■ Assignment: Give every entry again, unchanged, and leave its images out.

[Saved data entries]
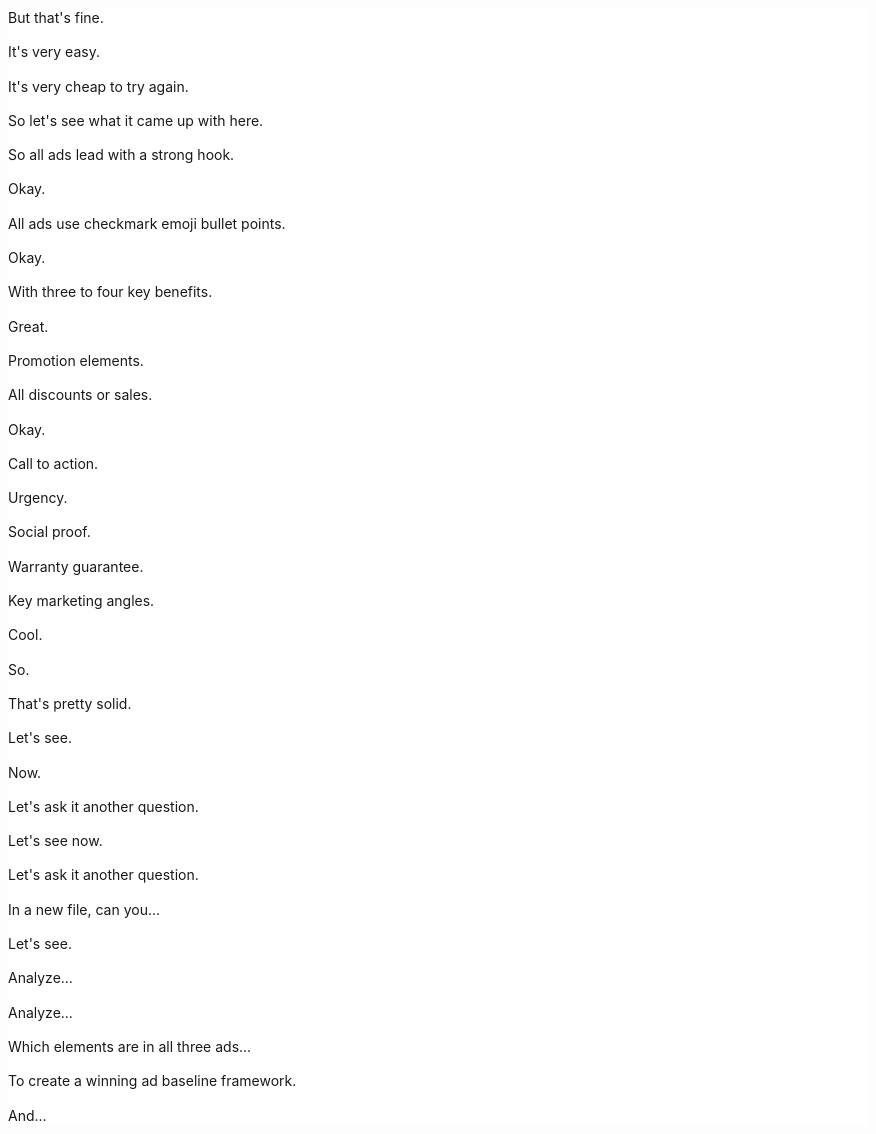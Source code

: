 But that's fine.

It's very easy.

It's very cheap to try again.

So let's see what it came up with here.

So all ads lead with a strong hook.

Okay.

All ads use checkmark emoji bullet points.

Okay.

With three to four key benefits.

Great.

Promotion elements.

All discounts or sales.

Okay.

Call to action.

Urgency.

Social proof.

Warranty guarantee.

Key marketing angles.

Cool.

So.

That's pretty solid.

Let's see.

Now.

Let's ask it another question.

Let's see now.

Let's ask it another question.

In a new file, can you...

Let's see.

Analyze...

Analyze...

Which elements are in all three ads...

To create a winning ad baseline framework.

And...

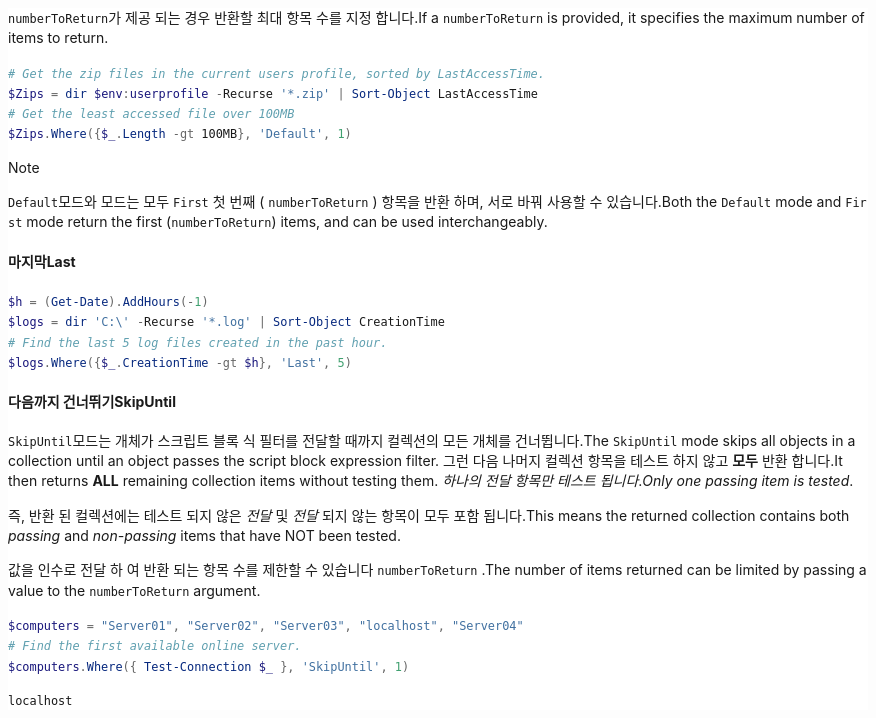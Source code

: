 <span data-ttu-id="76f5f-240">`numberToReturn`가 제공 되는 경우 반환할 최대 항목 수를 지정 합니다.</span><span class="sxs-lookup"><span data-stu-id="76f5f-240">If a `numberToReturn` is provided, it specifies the maximum number of items to return.</span></span>

```powershell
# Get the zip files in the current users profile, sorted by LastAccessTime.
$Zips = dir $env:userprofile -Recurse '*.zip' | Sort-Object LastAccessTime
# Get the least accessed file over 100MB
$Zips.Where({$_.Length -gt 100MB}, 'Default', 1)
```

> [!NOTE]
> <span data-ttu-id="76f5f-241">`Default`모드와 모드는 모두 `First` 첫 번째 ( `numberToReturn` ) 항목을 반환 하며, 서로 바꿔 사용할 수 있습니다.</span><span class="sxs-lookup"><span data-stu-id="76f5f-241">Both the `Default` mode and `First` mode return the first (`numberToReturn`) items, and can be used interchangeably.</span></span>

#### <a name="last"></a><span data-ttu-id="76f5f-242">마지막</span><span class="sxs-lookup"><span data-stu-id="76f5f-242">Last</span></span>

```powershell
$h = (Get-Date).AddHours(-1)
$logs = dir 'C:\' -Recurse '*.log' | Sort-Object CreationTime
# Find the last 5 log files created in the past hour.
$logs.Where({$_.CreationTime -gt $h}, 'Last', 5)
```

#### <a name="skipuntil"></a><span data-ttu-id="76f5f-243">다음까지 건너뛰기</span><span class="sxs-lookup"><span data-stu-id="76f5f-243">SkipUntil</span></span>

<span data-ttu-id="76f5f-244">`SkipUntil`모드는 개체가 스크립트 블록 식 필터를 전달할 때까지 컬렉션의 모든 개체를 건너뜁니다.</span><span class="sxs-lookup"><span data-stu-id="76f5f-244">The `SkipUntil` mode skips all objects in a collection until an object passes the script block expression filter.</span></span> <span data-ttu-id="76f5f-245">그런 다음 나머지 컬렉션 항목을 테스트 하지 않고 **모두** 반환 합니다.</span><span class="sxs-lookup"><span data-stu-id="76f5f-245">It then returns **ALL** remaining collection items without testing them.</span></span> <span data-ttu-id="76f5f-246">_하나의 전달 항목만 테스트 됩니다_.</span><span class="sxs-lookup"><span data-stu-id="76f5f-246">_Only one passing item is tested_.</span></span>

<span data-ttu-id="76f5f-247">즉, 반환 된 컬렉션에는 테스트 되지 않은 _전달_ 및 _전달_ 되지 않는 항목이 모두 포함 됩니다.</span><span class="sxs-lookup"><span data-stu-id="76f5f-247">This means the returned collection contains both _passing_ and _non-passing_ items that have NOT been tested.</span></span>

<span data-ttu-id="76f5f-248">값을 인수로 전달 하 여 반환 되는 항목 수를 제한할 수 있습니다 `numberToReturn` .</span><span class="sxs-lookup"><span data-stu-id="76f5f-248">The number of items returned can be limited by passing a value to the `numberToReturn` argument.</span></span>

```powershell
$computers = "Server01", "Server02", "Server03", "localhost", "Server04"
# Find the first available online server.
$computers.Where({ Test-Connection $_ }, 'SkipUntil', 1)
```

```Output
localhost
```
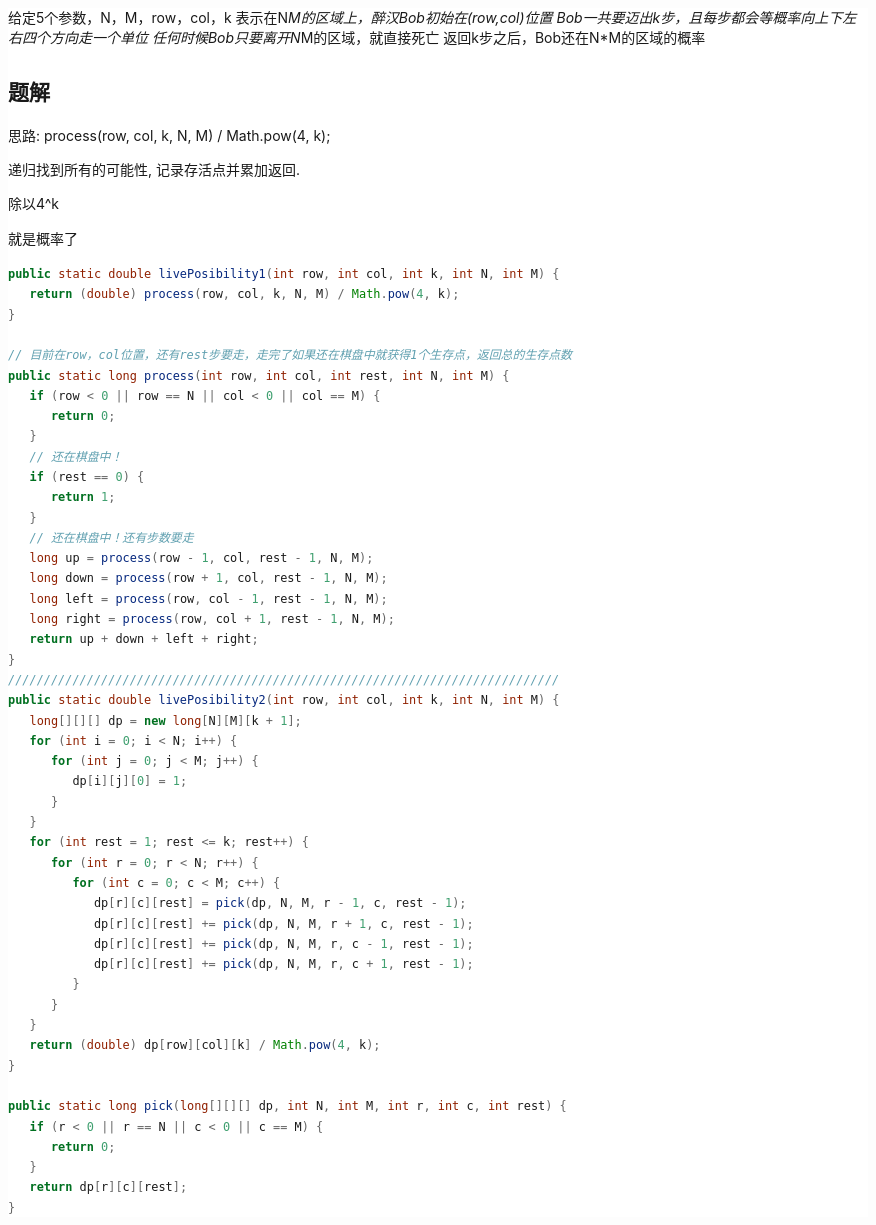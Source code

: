 给定5个参数，N，M，row，col，k
表示在N*M的区域上，醉汉Bob初始在(row,col)位置
Bob一共要迈出k步，且每步都会等概率向上下左右四个方向走一个单位
任何时候Bob只要离开N*M的区域，就直接死亡
返回k步之后，Bob还在N*M的区域的概率

## 题解

思路:  process(row, col, k, N, M) / Math.pow(4, k);

递归找到所有的可能性, 记录存活点并累加返回. 

除以4^k



就是概率了

```java
public static double livePosibility1(int row, int col, int k, int N, int M) {
   return (double) process(row, col, k, N, M) / Math.pow(4, k);
}

// 目前在row，col位置，还有rest步要走，走完了如果还在棋盘中就获得1个生存点，返回总的生存点数
public static long process(int row, int col, int rest, int N, int M) {
   if (row < 0 || row == N || col < 0 || col == M) {
      return 0;
   }
   // 还在棋盘中！
   if (rest == 0) {
      return 1;
   }
   // 还在棋盘中！还有步数要走
   long up = process(row - 1, col, rest - 1, N, M);
   long down = process(row + 1, col, rest - 1, N, M);
   long left = process(row, col - 1, rest - 1, N, M);
   long right = process(row, col + 1, rest - 1, N, M);
   return up + down + left + right;
}
/////////////////////////////////////////////////////////////////////////////
public static double livePosibility2(int row, int col, int k, int N, int M) {
   long[][][] dp = new long[N][M][k + 1];
   for (int i = 0; i < N; i++) {
      for (int j = 0; j < M; j++) {
         dp[i][j][0] = 1;
      }
   }
   for (int rest = 1; rest <= k; rest++) {
      for (int r = 0; r < N; r++) {
         for (int c = 0; c < M; c++) {
            dp[r][c][rest] = pick(dp, N, M, r - 1, c, rest - 1);
            dp[r][c][rest] += pick(dp, N, M, r + 1, c, rest - 1);
            dp[r][c][rest] += pick(dp, N, M, r, c - 1, rest - 1);
            dp[r][c][rest] += pick(dp, N, M, r, c + 1, rest - 1);
         }
      }
   }
   return (double) dp[row][col][k] / Math.pow(4, k);
}

public static long pick(long[][][] dp, int N, int M, int r, int c, int rest) {
   if (r < 0 || r == N || c < 0 || c == M) {
      return 0;
   }
   return dp[r][c][rest];
}
```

■ Answer:
Source code

: But that's fine.

It's very easy.

It's very cheap to try again.

So let's see what it came up with here.

So all ads lead with a strong hook.

Okay.

All ads use checkmark emoji bullet points.

Okay.

With three to four key benefits.

Great.

Promotion elements.

All discounts or sales.

Okay.

Call to action.

Urgency.

Social proof.

Warranty guarantee.

Key marketing angles.

Cool.

So.

That's pretty solid.

Let's see.

Now.

Let's ask it another question.

Let's see now.

Let's ask it another question.

In a new file, can you...

Let's see.

Analyze...

Analyze...

Which elements are in all three ads...

To create a winning ad baseline framework.

And...

Source code

: <span data-ttu-id="76f5f-240">`numberToReturn`가 제공 되는 경우 반환할 최대 항목 수를 지정 합니다.</span><span class="sxs-lookup"><span data-stu-id="76f5f-240">If a `numberToReturn` is provided, it specifies the maximum number of items to return.</span></span>

```powershell
# Get the zip files in the current users profile, sorted by LastAccessTime.
$Zips = dir $env:userprofile -Recurse '*.zip' | Sort-Object LastAccessTime
# Get the least accessed file over 100MB
$Zips.Where({$_.Length -gt 100MB}, 'Default', 1)
```

> [!NOTE]
> <span data-ttu-id="76f5f-241">`Default`모드와 모드는 모두 `First` 첫 번째 ( `numberToReturn` ) 항목을 반환 하며, 서로 바꿔 사용할 수 있습니다.</span><span class="sxs-lookup"><span data-stu-id="76f5f-241">Both the `Default` mode and `First` mode return the first (`numberToReturn`) items, and can be used interchangeably.</span></span>

#### <a name="last"></a><span data-ttu-id="76f5f-242">마지막</span><span class="sxs-lookup"><span data-stu-id="76f5f-242">Last</span></span>

```powershell
$h = (Get-Date).AddHours(-1)
$logs = dir 'C:\' -Recurse '*.log' | Sort-Object CreationTime
# Find the last 5 log files created in the past hour.
$logs.Where({$_.CreationTime -gt $h}, 'Last', 5)
```

#### <a name="skipuntil"></a><span data-ttu-id="76f5f-243">다음까지 건너뛰기</span><span class="sxs-lookup"><span data-stu-id="76f5f-243">SkipUntil</span></span>

<span data-ttu-id="76f5f-244">`SkipUntil`모드는 개체가 스크립트 블록 식 필터를 전달할 때까지 컬렉션의 모든 개체를 건너뜁니다.</span><span class="sxs-lookup"><span data-stu-id="76f5f-244">The `SkipUntil` mode skips all objects in a collection until an object passes the script block expression filter.</span></span> <span data-ttu-id="76f5f-245">그런 다음 나머지 컬렉션 항목을 테스트 하지 않고 **모두** 반환 합니다.</span><span class="sxs-lookup"><span data-stu-id="76f5f-245">It then returns **ALL** remaining collection items without testing them.</span></span> <span data-ttu-id="76f5f-246">_하나의 전달 항목만 테스트 됩니다_.</span><span class="sxs-lookup"><span data-stu-id="76f5f-246">_Only one passing item is tested_.</span></span>

<span data-ttu-id="76f5f-247">즉, 반환 된 컬렉션에는 테스트 되지 않은 _전달_ 및 _전달_ 되지 않는 항목이 모두 포함 됩니다.</span><span class="sxs-lookup"><span data-stu-id="76f5f-247">This means the returned collection contains both _passing_ and _non-passing_ items that have NOT been tested.</span></span>

<span data-ttu-id="76f5f-248">값을 인수로 전달 하 여 반환 되는 항목 수를 제한할 수 있습니다 `numberToReturn` .</span><span class="sxs-lookup"><span data-stu-id="76f5f-248">The number of items returned can be limited by passing a value to the `numberToReturn` argument.</span></span>

```powershell
$computers = "Server01", "Server02", "Server03", "localhost", "Server04"
# Find the first available online server.
$computers.Where({ Test-Connection $_ }, 'SkipUntil', 1)
```

```Output
localhost
```
Source code

: 给定5个参数，N，M，row，col，k
表示在N*M的区域上，醉汉Bob初始在(row,col)位置
Bob一共要迈出k步，且每步都会等概率向上下左右四个方向走一个单位
任何时候Bob只要离开N*M的区域，就直接死亡
返回k步之后，Bob还在N*M的区域的概率

## 题解

思路:  process(row, col, k, N, M) / Math.pow(4, k);

递归找到所有的可能性, 记录存活点并累加返回. 

除以4^k



就是概率了

```java
public static double livePosibility1(int row, int col, int k, int N, int M) {
   return (double) process(row, col, k, N, M) / Math.pow(4, k);
}

// 目前在row，col位置，还有rest步要走，走完了如果还在棋盘中就获得1个生存点，返回总的生存点数
public static long process(int row, int col, int rest, int N, int M) {
   if (row < 0 || row == N || col < 0 || col == M) {
      return 0;
   }
   // 还在棋盘中！
   if (rest == 0) {
      return 1;
   }
   // 还在棋盘中！还有步数要走
   long up = process(row - 1, col, rest - 1, N, M);
   long down = process(row + 1, col, rest - 1, N, M);
   long left = process(row, col - 1, rest - 1, N, M);
   long right = process(row, col + 1, rest - 1, N, M);
   return up + down + left + right;
}
/////////////////////////////////////////////////////////////////////////////
public static double livePosibility2(int row, int col, int k, int N, int M) {
   long[][][] dp = new long[N][M][k + 1];
   for (int i = 0; i < N; i++) {
      for (int j = 0; j < M; j++) {
         dp[i][j][0] = 1;
      }
   }
   for (int rest = 1; rest <= k; rest++) {
      for (int r = 0; r < N; r++) {
         for (int c = 0; c < M; c++) {
            dp[r][c][rest] = pick(dp, N, M, r - 1, c, rest - 1);
            dp[r][c][rest] += pick(dp, N, M, r + 1, c, rest - 1);
            dp[r][c][rest] += pick(dp, N, M, r, c - 1, rest - 1);
            dp[r][c][rest] += pick(dp, N, M, r, c + 1, rest - 1);
         }
      }
   }
   return (double) dp[row][col][k] / Math.pow(4, k);
}

public static long pick(long[][][] dp, int N, int M, int r, int c, int rest) {
   if (r < 0 || r == N || c < 0 || c == M) {
      return 0;
   }
   return dp[r][c][rest];
}
```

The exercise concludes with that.